Im sorbischen National-Ensemble, das die kulturelle Tradition des Volkes der Sorben, einer nationalen Minderheit in Deutschland, in Tanz, Gesang und Instrumentalmusik pflegt, bewahrt und entwickelt, fand eine Bürgerbegegnung statt. Dabei trafen die Ministerpräsidenten zusammen mit Katja Meier, der sächsischen Staatsministerin für Justiz, Demokratie, Europa und Gleichstellung, auf zahlreiche Aktive aus der Lausitz, um sich zu den Themen Strukturwandel, Regionalentwicklung, soziale Projekte, Kultur sowie Wirtschaft und Tourismus auszutauschen. „Ein Land lernt man am besten kennen, wenn man den Menschen zuhört und mit ihnen ins Gespräch kommt. Das ist ja eines meiner zentralen Anliegen auf dieser Reise. Die Sorben sind mit etwa 60.000 Menschen eine beträchtliche Bevölkerungsgruppe. Und so freue ich mich besonders, dass ich Einblicke in ihre jahrhundertealte Traditionen bekommen habe und mich mit Engagierten auch zu ganz aktuellen Themen, die die Menschen hier in der Lausitz unmittelbar betreffen, austauschen konnte“, so Ministerpräsident Kretschmann.

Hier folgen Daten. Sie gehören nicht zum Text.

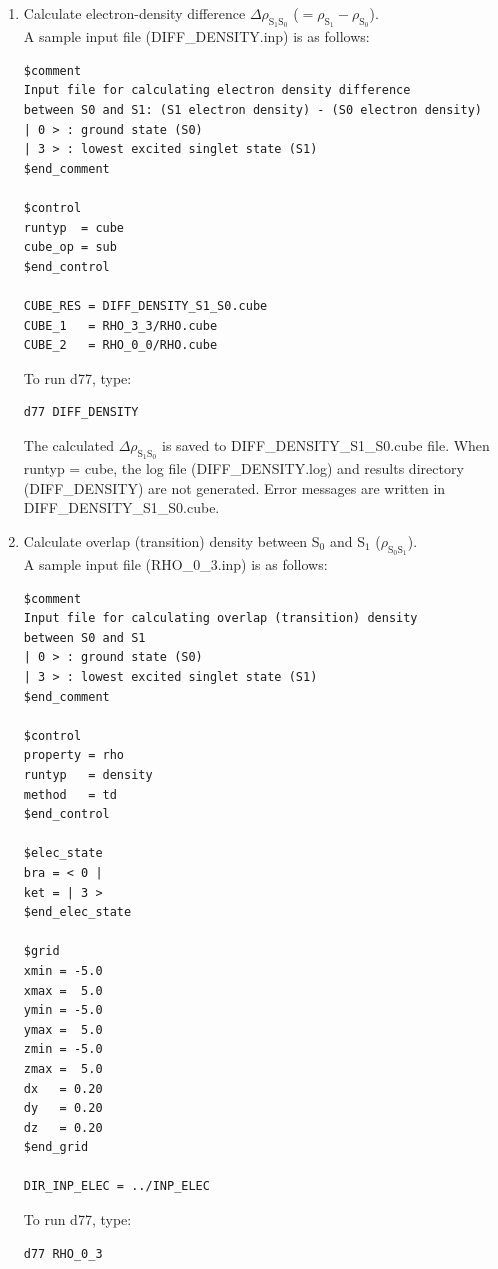 ﻿\documentclass[11pt,a4paper,openany]{article}
\begin{document}
\begin{enumerate}
{\begin{verbatim}
$control
property = rho
runtyp   = density
method   = td
$end_control

$elec_state
bra = < 3 |
ket = | 3 >
$end_elec_state

$grid
xmin = -5.0
xmax =  5.0
ymin = -5.0
ymax =  5.0
zmin = -5.0
zmax =  5.0
dx   = 0.20
dy   = 0.20
dz   = 0.20
$end_grid

DIR_INP_ELEC = ../INP_ELEC
\end{verbatim}
To run d77, type:
\begin{verbatim} 
d77 RHO_3_3
\end{verbatim}
}

\item{
Calculate electron-density difference $\Delta\rho_{\mathrm{S}_1\mathrm{S}_0}$ ($= \rho_{\mathrm{S}_1}-\rho_{\mathrm{S}_0}$).\\
A sample input file (DIFF\_DENSITY.inp) is as follows:
\begin{verbatim}
$comment
Input file for calculating electron density difference
between S0 and S1: (S1 electron density) - (S0 electron density)
| 0 > : ground state (S0)
| 3 > : lowest excited singlet state (S1)
$end_comment

$control
runtyp  = cube
cube_op = sub
$end_control

CUBE_RES = DIFF_DENSITY_S1_S0.cube
CUBE_1   = RHO_3_3/RHO.cube
CUBE_2   = RHO_0_0/RHO.cube
\end{verbatim}
To run d77, type:
\begin{verbatim} 
d77 DIFF_DENSITY
\end{verbatim}
The calculated $\Delta\rho_{\mathrm{S}_1\mathrm{S}_0}$ is saved to DIFF\_DENSITY\_S1\_S0.cube file.
When runtyp = cube, the log file (DIFF\_DENSITY.log) and results directory (DIFF\_DENSITY) are not generated.
Error messages are written in DIFF\_DENSITY\_S1\_S0.cube.
}

\item{
Calculate overlap (transition) density between S$_0$ and S$_1$ ($\rho_{\mathrm{S}_0\mathrm{S}_1}$).\\
A sample input file (RHO\_0\_3.inp) is as follows:
\begin{verbatim}
$comment
Input file for calculating overlap (transition) density
between S0 and S1
| 0 > : ground state (S0)
| 3 > : lowest excited singlet state (S1)
$end_comment

$control
property = rho
runtyp   = density
method   = td
$end_control

$elec_state
bra = < 0 |
ket = | 3 >
$end_elec_state

$grid
xmin = -5.0
xmax =  5.0
ymin = -5.0
ymax =  5.0
zmin = -5.0
zmax =  5.0
dx   = 0.20
dy   = 0.20
dz   = 0.20
$end_grid

DIR_INP_ELEC = ../INP_ELEC
\end{verbatim}
To run d77, type:
\begin{verbatim} 
d77 RHO_0_3
\end{verbatim}
}
\end{enumerate}
\end{document}
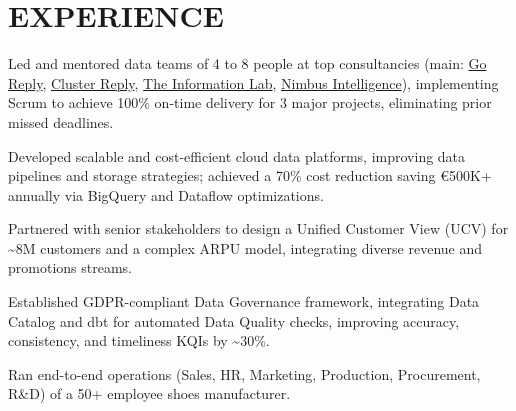 \documentclass[]{deedy-resume-cv}
\begin{document}
\begin{minipage}[t]{0.60\textwidth}


\section{EXPERIENCE}

\vspace{\topsep} %
\begin{tightemize}
\item Led and mentored data teams of 4 to 8 people at top consultancies (main: \href{https://www.reply.com/go-reply/}{Go Reply}, \href{https://www.reply.com/cluster-reply/}{Cluster Reply}, \href{https://www.theinformationlab.it/}{The Information Lab}, \href{https://nimbusintelligence.com/}{Nimbus Intelligence}), implementing Scrum to achieve 100\% on-time delivery for 3 major projects, eliminating prior missed deadlines.

\item Developed scalable and cost-efficient cloud data platforms, improving data pipelines and storage strategies; achieved a 70\% cost reduction saving €500K+ annually via BigQuery and Dataflow optimizations.

\item Partnered with senior stakeholders to design a Unified Customer View (UCV) for \~{}8M customers and a complex ARPU model, integrating diverse revenue and promotions streams.

\item Established GDPR-compliant Data Governance framework, integrating Data Catalog and dbt for automated Data Quality checks, improving accuracy, consistency, and timeliness KQIs by \~{}30\%.
\end{tightemize}

\sectionsep
{}
\begin{tightemize}
\item Ran end-to-end operations (Sales, HR, Marketing, Production, Procurement, R\&D) of a 50+ employee shoes manufacturer.


\end{tightemize}
\end{minipage}
\end{document}
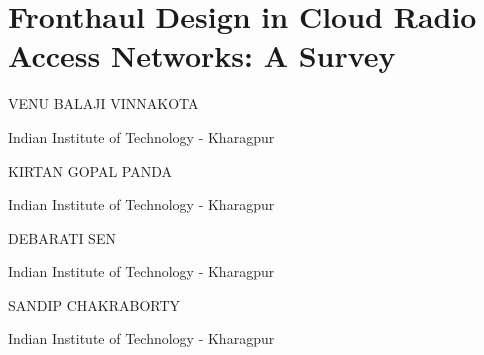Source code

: \chapter{Fronthaul Design in Cloud Radio Access Networks: A Survey}

\begin{center}
{\large\uppercase{Venu Balaji Vinnakota}} 

\vskip -6pt

Indian Institute of Technology - Kharagpur \\ 
\end{center}


\begin{center}
{\large\uppercase{Kirtan Gopal Panda}} 

\vskip -6pt

Indian Institute of Technology - Kharagpur\\ 
\end{center}

\begin{center}
{\large\uppercase{Debarati Sen}} 

\vskip -6pt

Indian Institute of Technology - Kharagpur\\ 
\end{center}

\begin{center}
{\large\uppercase{Sandip chakraborty}} 

\vskip -6pt

Indian Institute of Technology - Kharagpur\\ 
\end{center}

\vfill

\newpage

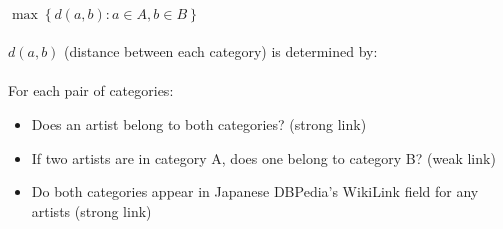 \documentclass[11pt]{article}
\begin{document}
\paragraph{} \(
	\max \left\{ d(a,b) : a \in A, b \in B \right\}
\)

 \paragraph{} $d(a,b)$ (distance between each category) is determined by:

\paragraph{} For each pair of categories:
\begin{itemize}
	\item Does an artist belong to both categories? (strong link)
	\item If two artists are in category A, does one belong to category B? (weak link)
	\item Do both categories appear in Japanese DBPedia's WikiLink field for any artists (strong link)
\end{itemize}
\end{document}
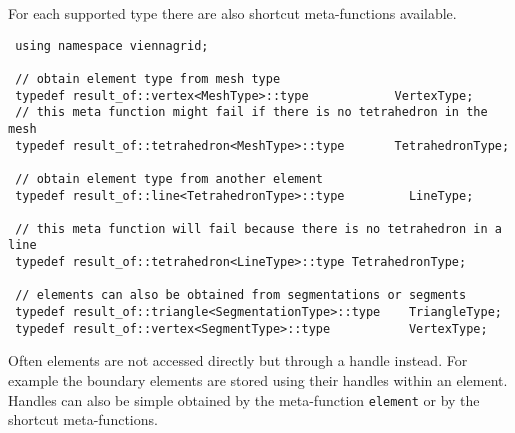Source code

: For each supported type there are also shortcut meta-functions available.

\begin{lstlisting}
 using namespace viennagrid;
 
 // obtain element type from mesh type
 typedef result_of::vertex<MeshType>::type            VertexType;
 // this meta function might fail if there is no tetrahedron in the mesh
 typedef result_of::tetrahedron<MeshType>::type       TetrahedronType;
 
 // obtain element type from another element
 typedef result_of::line<TetrahedronType>::type         LineType;
 
 // this meta function will fail because there is no tetrahedron in a line
 typedef result_of::tetrahedron<LineType>::type TetrahedronType;
 
 // elements can also be obtained from segmentations or segments
 typedef result_of::triangle<SegmentationType>::type    TriangleType;
 typedef result_of::vertex<SegmentType>::type           VertexType;
\end{lstlisting}

\pagebreak

Often elements are not accessed directly but through a handle instead. For example the boundary elements are stored using their handles within an element. Handles can also be simple obtained by the meta-function \lstinline|element| or by the shortcut meta-functions.


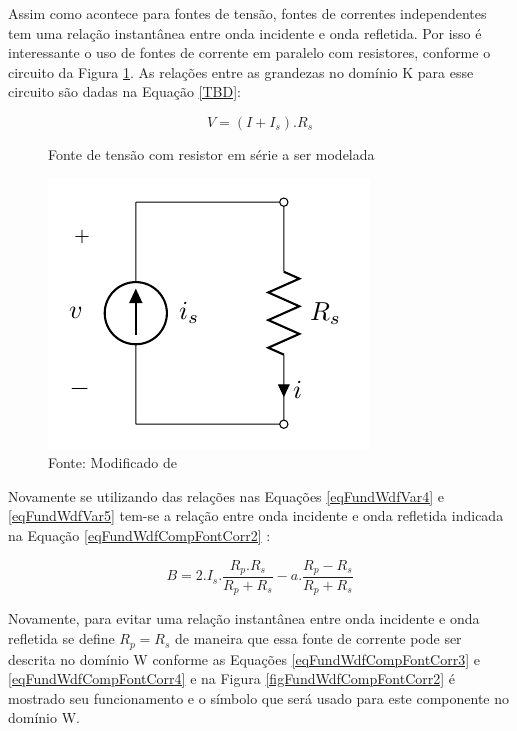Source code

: 	Assim como acontece para fontes de tensão, fontes de correntes independentes tem uma relação instantânea entre onda incidente e onda refletida. Por isso é interessante o uso de fontes de corrente em paralelo com resistores, conforme o circuito da Figura \ref{figFundWdfCompFontCorr1}. As relações entre as grandezas no domínio K para esse circuito são dadas na Equação \ref{TBD}:
	
	\begin{equation}
		\label{eqFundWdfCompFontCorr1}
		V = (I + I_s).R_s
	\end{equation}
	
	\begin{figure}[h]
		\label{figFundWdfCompFontCorr1}
		\caption{Fonte de tensão com resistor em série a ser modelada}
		\includegraphics[scale=0.5]{images/fonteCorrenteModelada}
		\centering
		\caption*{Fonte: Modificado de \cite{Bogason2017}}
	\end{figure}
	
	Novamente se utilizando das relações nas Equações \ref{eqFundWdfVar4} e \ref{eqFundWdfVar5} tem-se a relação entre onda incidente e onda refletida indicada na Equação \ref{eqFundWdfCompFontCorr2} :
	
	\begin{equation}
		\label{eqFundWdfCompFontCorr2}
		B = 2.I_s.\frac{R_p.R_s}{R_p+R_s}-a.\frac{R_p-R_s}{R_p+R_s}
	\end{equation}
	
	Novamente, para evitar uma relação instantânea entre onda incidente e onda refletida se define $R_p = R_s$ de maneira que essa fonte de corrente pode ser descrita no domínio W conforme as Equações \ref{eqFundWdfCompFontCorr3} e \ref{eqFundWdfCompFontCorr4} e na Figura \ref{figFundWdfCompFontCorr2} é mostrado seu funcionamento e o símbolo que será usado para este componente no domínio W.
	
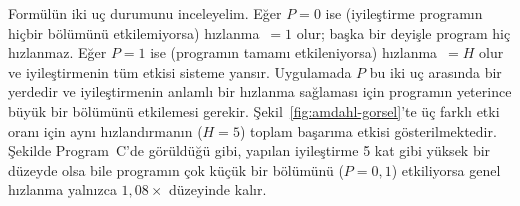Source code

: Formülün iki uç durumunu inceleyelim. Eğer $P = 0$ ise (iyileştirme programın hiçbir bölümünü etkilemiyorsa) hızlanma~$= 1$ olur; başka bir deyişle program hiç hızlanmaz. Eğer $P = 1$ ise (programın tamamı etkileniyorsa) hızlanma~$= H$ olur ve iyileştirmenin tüm etkisi sisteme yansır. Uygulamada $P$ bu iki uç arasında bir yerdedir ve iyileştirmenin anlamlı bir hızlanma sağlaması için programın yeterince büyük bir bölümünü etkilemesi gerekir. Şekil~\ref{fig:amdahl-gorsel}'te üç farklı etki oranı için aynı hızlandırmanın ($H=5$) toplam başarıma etkisi gösterilmektedir. Şekilde Program~C'de görüldüğü gibi, yapılan iyileştirme 5 kat gibi yüksek bir düzeyde olsa bile programın çok küçük bir bölümünü ($P=0{,}1$) etkiliyorsa genel hızlanma yalnızca $1{,}08\times$ düzeyinde kalır.

\begin{figure}[H]
\centering
{}
\end{figure}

Gerlinde Kretschmann besuchte die Gedenkstätte Bautzen. Hier wird an die Opfer der beiden Bautzener Gefängnisse erinnert, die während des Nationalsozialismus, der sowjetischen Besatzungszeit und der SED-Diktatur als politische Gegner unter unmenschlichen Haftbedingungen gefangen gehalten wurden.

Beispiel für eine gelungene enge Zusammenarbeit

Zum Abschluss seines Aufenthalts in Sachsen besuchte Ministerpräsident Kretschmann zusammen mit seinem sächsischen Amtskollegen die SICK Engineering GmbH in Ottendorf-Okrilla. „Das Unternehmen ist eine sächsische Erfolgsgeschichte und ein Beispiel für eine gelungene enge Zusammenarbeit zwischen Baden-Württemberg und Sachsen“, betonte er. SICK ist einer der weltweit führenden Hersteller von intelligenten Sensoren und Sensorlösungen für die Fabrikautomation. Sein Mutterunternehmen sitzt in Waldkirch.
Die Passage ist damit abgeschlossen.